Recent wildfires spark interest in fire safety and resources

The lack of rain, low humidity, and breezy conditions are the perfect recipe for wildfires.

Over the last week, firefighters have battled two separate wildfires. One was the fire off San Pablo Road in Jacksonville and the other was the West Power Line Fire in Nassau County.

When determining fire risk, there are multiple variables that come together, including precipitation, relative humidity and wind and drought conditions.

“So the last week, we’re going into 23 days prior to Saturday without significant rainfall for us as a huge red flag,” said Robert Chase, the Wildfire Mitigation Specialist with Florida Forest Service.

The Fire Danger Index map is a quick way for Florida residents to check the risk in their county.

Fire Danger Indices From The Florida Forest Service Forecast Fire (Florida Fire Service)

This map is “a continuous reference scale for estimating the potential for a fire to start and require suppression action on any given day,” according to the Florida Fire Service.

“The first thing that we’ve got to look at is how many days since significant rainfall, so what is significant rainfall to us?
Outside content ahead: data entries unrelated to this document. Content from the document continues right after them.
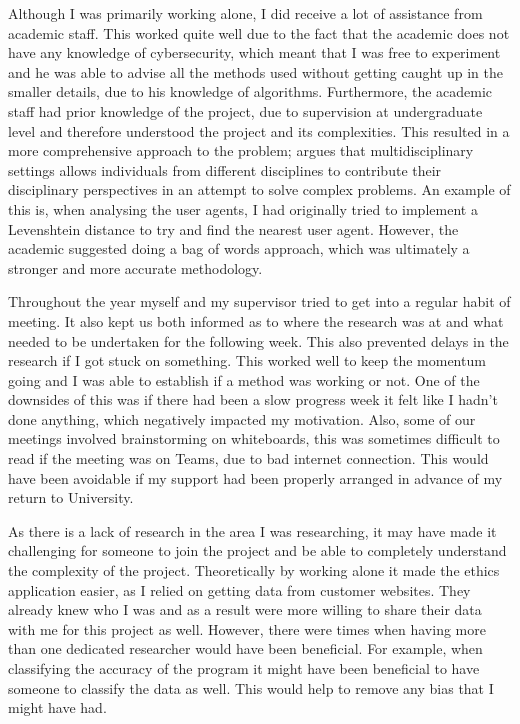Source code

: Although I was primarily working alone, I did receive a lot of assistance from academic staff. This worked quite well due to the fact that the academic does not have any knowledge of cybersecurity, which meant that I was free to experiment and he was able to advise all the methods used without getting caught up in the smaller details, due to his knowledge of algorithms. Furthermore, the academic staff had prior knowledge of the project, due to supervision at undergraduate level and therefore understood the project and its complexities. This resulted in a more comprehensive approach to the problem; \citeauthor{thurow1999dynamics} argues that multidisciplinary settings allows individuals from different disciplines to contribute their disciplinary perspectives in an attempt to solve complex problems. An example of this is, when analysing the user agents, I had originally tried to implement a Levenshtein distance to try and find the nearest user agent. However, the academic suggested doing a bag of words approach, which was ultimately a stronger and more accurate methodology. 

Throughout the year myself and my supervisor tried to get into a regular habit of meeting. It also kept us both informed as to where the research was at and what needed to be undertaken for the following week. This also prevented delays in the research if I got stuck on something. This worked well to keep the momentum going and I was able to establish if a method was working or not. One of the downsides of this was if there had been a slow progress week it felt like I hadn't done anything, which negatively impacted my motivation. Also, some of our meetings involved brainstorming on whiteboards, this was sometimes difficult to read if the meeting was on Teams, due to bad internet connection. This would have been avoidable if my support had been properly arranged in advance of my return to University.

As there is a lack of research in the area I was researching, it may have made it challenging for someone to join the project and be able to completely understand the complexity of the project. Theoretically by working alone it made the ethics application easier, as I relied on getting data from customer websites. They already knew who I was and as a result were more willing to share their data with me for this project as well. However, there were times when having more than one dedicated researcher would have been beneficial. For example, when classifying the accuracy of the program it might have been beneficial to have someone to classify the data as well. This would help to remove any bias that I might have had.


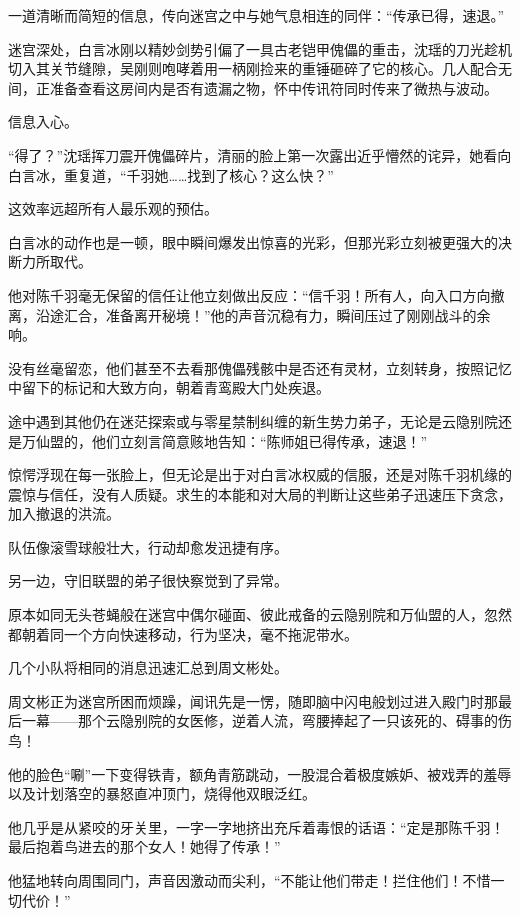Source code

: \vspace{2em}

一道清晰而简短的信息，传向迷宫之中与她气息相连的同伴：“传承已得，速退。”

迷宫深处，白言冰刚以精妙剑势引偏了一具古老铠甲傀儡的重击，沈瑶的刀光趁机切入其关节缝隙，吴刚则咆哮着用一柄刚捡来的重锤砸碎了它的核心。几人配合无间，正准备查看这房间内是否有遗漏之物，怀中传讯符同时传来了微热与波动。

信息入心。

“得了？”沈瑶挥刀震开傀儡碎片，清丽的脸上第一次露出近乎懵然的诧异，她看向白言冰，重复道，“千羽她……找到了核心？这么快？”

这效率远超所有人最乐观的预估。

白言冰的动作也是一顿，眼中瞬间爆发出惊喜的光彩，但那光彩立刻被更强大的决断力所取代。

他对陈千羽毫无保留的信任让他立刻做出反应：“信千羽！所有人，向入口方向撤离，沿途汇合，准备离开秘境！”他的声音沉稳有力，瞬间压过了刚刚战斗的余响。

没有丝毫留恋，他们甚至不去看那傀儡残骸中是否还有灵材，立刻转身，按照记忆中留下的标记和大致方向，朝着青鸾殿大门处疾退。

途中遇到其他仍在迷茫探索或与零星禁制纠缠的新生势力弟子，无论是云隐别院还是万仙盟的，他们立刻言简意赅地告知：“陈师姐已得传承，速退！”

惊愕浮现在每一张脸上，但无论是出于对白言冰权威的信服，还是对陈千羽机缘的震惊与信任，没有人质疑。求生的本能和对大局的判断让这些弟子迅速压下贪念，加入撤退的洪流。

队伍像滚雪球般壮大，行动却愈发迅捷有序。

另一边，守旧联盟的弟子很快察觉到了异常。

原本如同无头苍蝇般在迷宫中偶尔碰面、彼此戒备的云隐别院和万仙盟的人，忽然都朝着同一个方向快速移动，行为坚决，毫不拖泥带水。

几个小队将相同的消息迅速汇总到周文彬处。

周文彬正为迷宫所困而烦躁，闻讯先是一愣，随即脑中闪电般划过进入殿门时那最后一幕——那个云隐别院的女医修，逆着人流，弯腰捧起了一只该死的、碍事的伤鸟！

他的脸色“唰”一下变得铁青，额角青筋跳动，一股混合着极度嫉妒、被戏弄的羞辱以及计划落空的暴怒直冲顶门，烧得他双眼泛红。

他几乎是从紧咬的牙关里，一字一字地挤出充斥着毒恨的话语：“定是那陈千羽！最后抱着鸟进去的那个女人！她得了传承！”

他猛地转向周围同门，声音因激动而尖利，“不能让他们带走！拦住他们！不惜一切代价！”

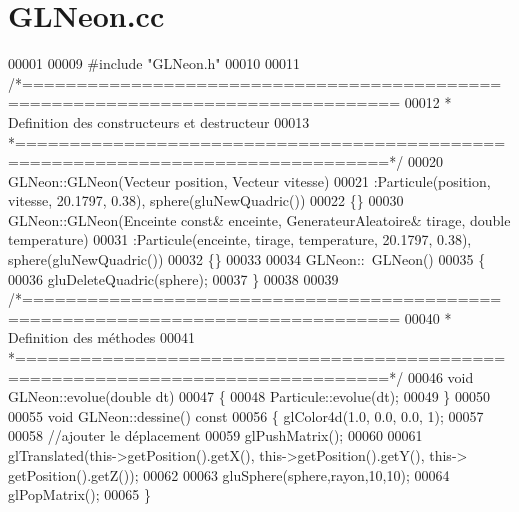 \section{G\+L\+Neon.\+cc}
\label{_g_l_neon_8cc_source}

\begin{DoxyCode}
00001 
00009 \textcolor{preprocessor}{#include "GLNeon.h"}
00010 
00011 \textcolor{comment}{/*================================================================================}
00012 \textcolor{comment}{ * Definition des constructeurs et destructeur}
00013 \textcolor{comment}{ *================================================================================*/}
00020 GLNeon::GLNeon(Vecteur position, Vecteur vitesse)
00021 :Particule(position, vitesse, 20.1797, 0.38), sphere(gluNewQuadric())
00022 \{\}
00030 GLNeon::GLNeon(Enceinte \textcolor{keyword}{const}& enceinte, GenerateurAleatoire& tirage, \textcolor{keywordtype}{double} temperature)
00031 :Particule(enceinte, tirage, temperature, 20.1797, 0.38), sphere(gluNewQuadric())
00032 \{\}
00033 
00034 GLNeon::~GLNeon() 
00035 \{ 
00036     gluDeleteQuadric(sphere); 
00037 \}
00038 
00039 \textcolor{comment}{/*================================================================================}
00040 \textcolor{comment}{ * Definition des méthodes }
00041 \textcolor{comment}{ *================================================================================*/}
00046 \textcolor{keywordtype}{void} GLNeon::evolue(\textcolor{keywordtype}{double} dt)
00047 \{
00048     Particule::evolue(dt);
00049 \}
00050 
00055 \textcolor{keywordtype}{void} GLNeon::dessine()\textcolor{keyword}{ const}
00056 \textcolor{keyword}{}\{   glColor4d(1.0, 0.0, 0.0, 1); 
00057 
00058     \textcolor{comment}{//ajouter le déplacement}
00059     glPushMatrix();
00060     
00061     glTranslated(this->getPosition().getX(), this->getPosition().getY(), this->
      getPosition().getZ());
00062     
00063     gluSphere(sphere,rayon,10,10); 
00064     glPopMatrix();
00065 \}
\end{DoxyCode}
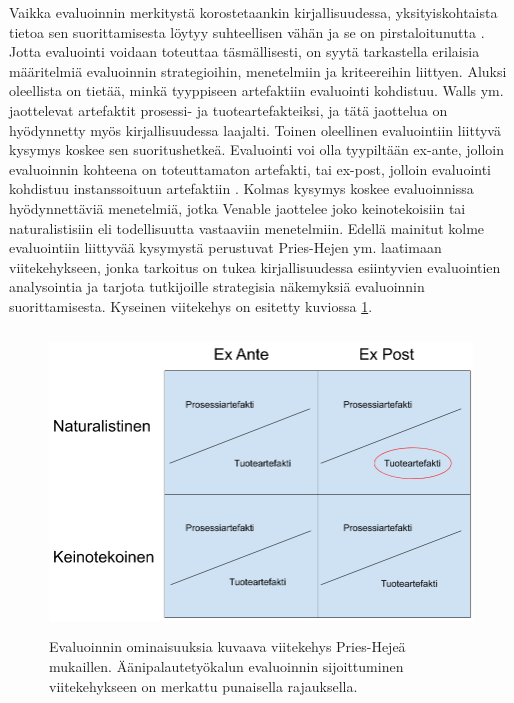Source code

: \documentclass[utf8]{gradu3}
\begin{document}
Vaikka evaluoinnin merkitystä korostetaankin kirjallisuudessa, yksityiskohtaista tietoa sen suorittamisesta löytyy suhteellisen vähän ja se on pirstaloitunutta \parencite{pries, comprehensive, evaluation}. Jotta evaluointi voidaan toteuttaa täsmällisesti, on syytä tarkastella erilaisia määritelmiä evaluoinnin strategioihin, menetelmiin ja kriteereihin liittyen. Aluksi oleellista on tietää, minkä tyyppiseen artefaktiin evaluointi kohdistuu. Walls ym. \parencite*{walls} jaottelevat artefaktit prosessi- ja tuoteartefakteiksi, ja tätä jaottelua on hyödynnetty myös kirjallisuudessa laajalti. Toinen oleellinen evaluointiin liittyvä kysymys koskee sen suoritushetkeä. Evaluointi voi olla tyypiltään ex-ante, jolloin evaluoinnin kohteena on toteuttamaton artefakti, tai ex-post, jolloin evaluointi kohdistuu instanssoituun artefaktiin \parencite{pries}. Kolmas kysymys koskee evaluoinnissa hyödynnettäviä menetelmiä, jotka Venable \parencite*{venable} jaottelee joko keinotekoisiin tai naturalistisiin eli todellisuutta vastaaviin menetelmiin. Edellä mainitut kolme evaluointiin liittyvää kysymystä perustuvat Pries-Hejen ym. \parencite*{pries} laatimaan viitekehykseen, jonka tarkoitus on tukea kirjallisuudessa esiintyvien evaluointien analysointia ja tarjota tutkijoille strategisia näkemyksiä evaluoinnin suorittamisesta. Kyseinen viitekehys on esitetty kuviossa \ref{fig:heje}.

\begin{figure}[H]\centering
  \includegraphics[height=8cm,keepaspectratio]{heje}
  \caption{Evaluoinnin ominaisuuksia kuvaava viitekehys Pries-Hejeä \parencite*{pries} mukaillen. Äänipalautetyökalun evaluoinnin sijoittuminen viitekehykseen on merkattu punaisella rajauksella.}
  \label{fig:heje}
\end{figure}
\end{document}
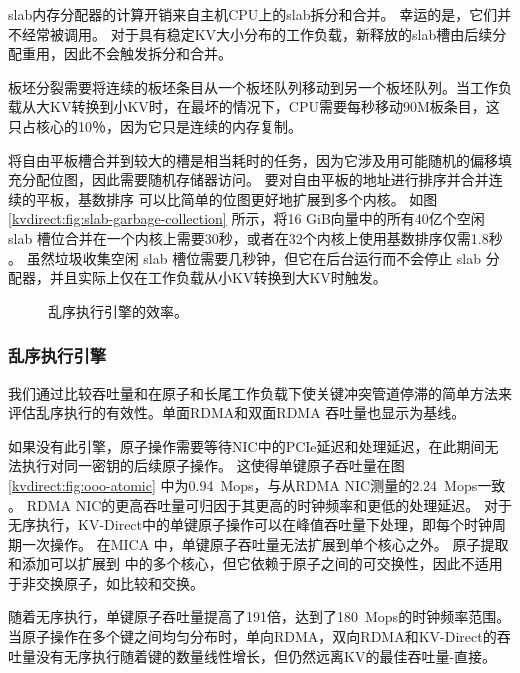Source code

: slab内存分配器的计算开销来自主机CPU上的slab拆分和合并。
幸运的是，它们并不经常被调用。
对于具有稳定KV大小分布的工作负载，新释放的slab槽由后续分配重用，因此不会触发拆分和合并。

板坯分裂需要将连续的板坯条目从一个板坯队列移动到另一个板坯队列。当工作负载从大KV转换到小KV时，在最坏的情况下，CPU需要每秒移动90M板条目，这只占核心的10％，因为它只是连续的内存复制。

将自由平板槽合并到较大的槽是相当耗时的任务，因为它涉及用可能随机的偏移填充分配位图，因此需要随机存储器访问。
要对自由平板的地址进行排序并合并连续的平板，基数排序 \cite {satish2010fast} 可以比简单的位图更好地扩展到多个内核。
如图\ref {kvdirect:fig:slab-garbage-collection} 所示，将16 GiB向量中的所有40亿个空闲 slab 槽位合并在一个内核上需要30秒，或者在32个内核上使用基数排序仅需1.8秒 \cite{satish2010fast}。
虽然垃圾收集空闲 slab 槽位需要几秒钟，但它在后台运行而不会停止 slab 分配器，并且实际上仅在工作负载从小KV转换到大KV时触发。

\begin{figure}[t]
\centering
{}
\caption{乱序执行引擎的效率。}
\label{kvdirect:fig:ooo-eval}

\end{figure}


\subsubsection{乱序执行引擎}
\label{kvdirect:sec:ooo-eval}

我们通过比较吞吐量和在原子和长尾工作负载下使关键冲突管道停滞的简单方法来评估乱序执行的有效性。单面RDMA和双面RDMA \cite {kalia2016design}吞吐量也显示为基线。

如果没有此引擎，原子操作需要等待NIC中的PCIe延迟和处理延迟，在此期间无法执行对同一密钥的后续原子操作。
这使得单键原子吞吐量在图 \ref{kvdirect:fig:ooo-atomic} 中为0.94~Mops，与从RDMA NIC测量的2.24~Mops一致 \cite {kalia2016design}。
RDMA NIC的更高吞吐量可归因于其更高的时钟频率和更低的处理延迟。
对于无序执行，KV-Direct中的单键原子操作可以在峰值吞吐量下处理，即每个时钟周期一次操作。
在MICA \cite {lim2014mica} 中，单键原子吞吐量无法扩展到单个核心之外。
原子提取和添加可以扩展到 \cite {kalia2016design} 中的多个核心，但它依赖于原子之间的可交换性，因此不适用于非交换原子，如比较和交换。

随着无序执行，单键原子吞吐量提高了191倍，达到了180~Mops的时钟频率范围。
当原子操作在多个键之间均匀分布时，单向RDMA，双向RDMA和KV-Direct的吞吐量没有无序执行随着键的数量线性增长，但仍然远离KV的最佳吞吐量-直接。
That’s about a quarter of an inch of rain,” said Chase.

Chase says that the Fire Danger Index is a quick reference guide to determine if you should burn or not.

It’s also important to remember that Duval County has a year-round burn ban, and right now, Bradford County also has a burn ban.

Burn bans across the state of Florida from the Florida Forest Service (Florida Forest Service)

Both human elements and lightning are the main contributors to wildfires in the state of Florida.

But the question remains: Will this week’s rainfall positively impact our fire danger risk?

“If we continue to see this trend with the rain, we’re going to see that the drought dropped a little bit, but we’re still on a high drought threat right now," said Chase.